MATERIAL FOR THE TASK ::
*** Begin section ***

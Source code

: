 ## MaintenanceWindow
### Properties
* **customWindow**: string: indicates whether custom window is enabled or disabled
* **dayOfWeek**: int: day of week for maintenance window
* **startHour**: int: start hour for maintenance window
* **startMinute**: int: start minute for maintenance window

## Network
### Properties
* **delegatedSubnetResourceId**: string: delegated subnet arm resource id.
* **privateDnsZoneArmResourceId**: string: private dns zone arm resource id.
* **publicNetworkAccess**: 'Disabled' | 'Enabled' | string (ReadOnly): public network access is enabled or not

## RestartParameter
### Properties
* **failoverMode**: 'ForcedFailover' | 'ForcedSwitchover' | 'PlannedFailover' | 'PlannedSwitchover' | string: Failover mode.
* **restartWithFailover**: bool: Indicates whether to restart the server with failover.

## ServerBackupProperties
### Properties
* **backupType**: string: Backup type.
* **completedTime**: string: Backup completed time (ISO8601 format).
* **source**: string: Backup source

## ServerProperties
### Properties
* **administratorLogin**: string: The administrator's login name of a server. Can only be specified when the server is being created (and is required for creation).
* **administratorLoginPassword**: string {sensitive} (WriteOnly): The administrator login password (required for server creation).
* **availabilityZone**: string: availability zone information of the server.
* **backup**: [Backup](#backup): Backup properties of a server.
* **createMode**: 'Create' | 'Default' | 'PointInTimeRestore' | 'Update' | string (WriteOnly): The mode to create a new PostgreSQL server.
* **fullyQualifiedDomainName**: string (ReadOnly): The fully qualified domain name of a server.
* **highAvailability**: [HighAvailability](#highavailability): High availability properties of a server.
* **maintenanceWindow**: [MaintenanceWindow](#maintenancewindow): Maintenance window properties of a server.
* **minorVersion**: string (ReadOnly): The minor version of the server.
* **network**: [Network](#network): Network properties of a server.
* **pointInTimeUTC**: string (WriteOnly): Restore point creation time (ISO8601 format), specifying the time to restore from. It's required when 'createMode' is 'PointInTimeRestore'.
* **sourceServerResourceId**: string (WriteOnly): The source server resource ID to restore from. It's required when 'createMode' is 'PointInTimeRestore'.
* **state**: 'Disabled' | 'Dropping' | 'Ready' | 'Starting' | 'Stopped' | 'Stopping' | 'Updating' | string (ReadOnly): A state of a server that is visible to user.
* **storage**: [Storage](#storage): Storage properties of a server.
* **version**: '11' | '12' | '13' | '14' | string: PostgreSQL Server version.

*** End section ***

TASK ::
Please copy exactly the lines from the first line of the records above through the line containing "required for creation).", including both, and nothing more.

WRITTEN SOLUTION ::
Source code

: ## MaintenanceWindow
### Properties
* **customWindow**: string: indicates whether custom window is enabled or disabled
* **dayOfWeek**: int: day of week for maintenance window
* **startHour**: int: start hour for maintenance window
* **startMinute**: int: start minute for maintenance window

## Network
### Properties
* **delegatedSubnetResourceId**: string: delegated subnet arm resource id.
* **privateDnsZoneArmResourceId**: string: private dns zone arm resource id.
* **publicNetworkAccess**: 'Disabled' | 'Enabled' | string (ReadOnly): public network access is enabled or not

## RestartParameter
### Properties
* **failoverMode**: 'ForcedFailover' | 'ForcedSwitchover' | 'PlannedFailover' | 'PlannedSwitchover' | string: Failover mode.
* **restartWithFailover**: bool: Indicates whether to restart the server with failover.

## ServerBackupProperties
### Properties
* **backupType**: string: Backup type.
* **completedTime**: string: Backup completed time (ISO8601 format).
* **source**: string: Backup source

## ServerProperties
### Properties
* **administratorLogin**: string: The administrator's login name of a server. Can only be specified when the server is being created (and is required for creation).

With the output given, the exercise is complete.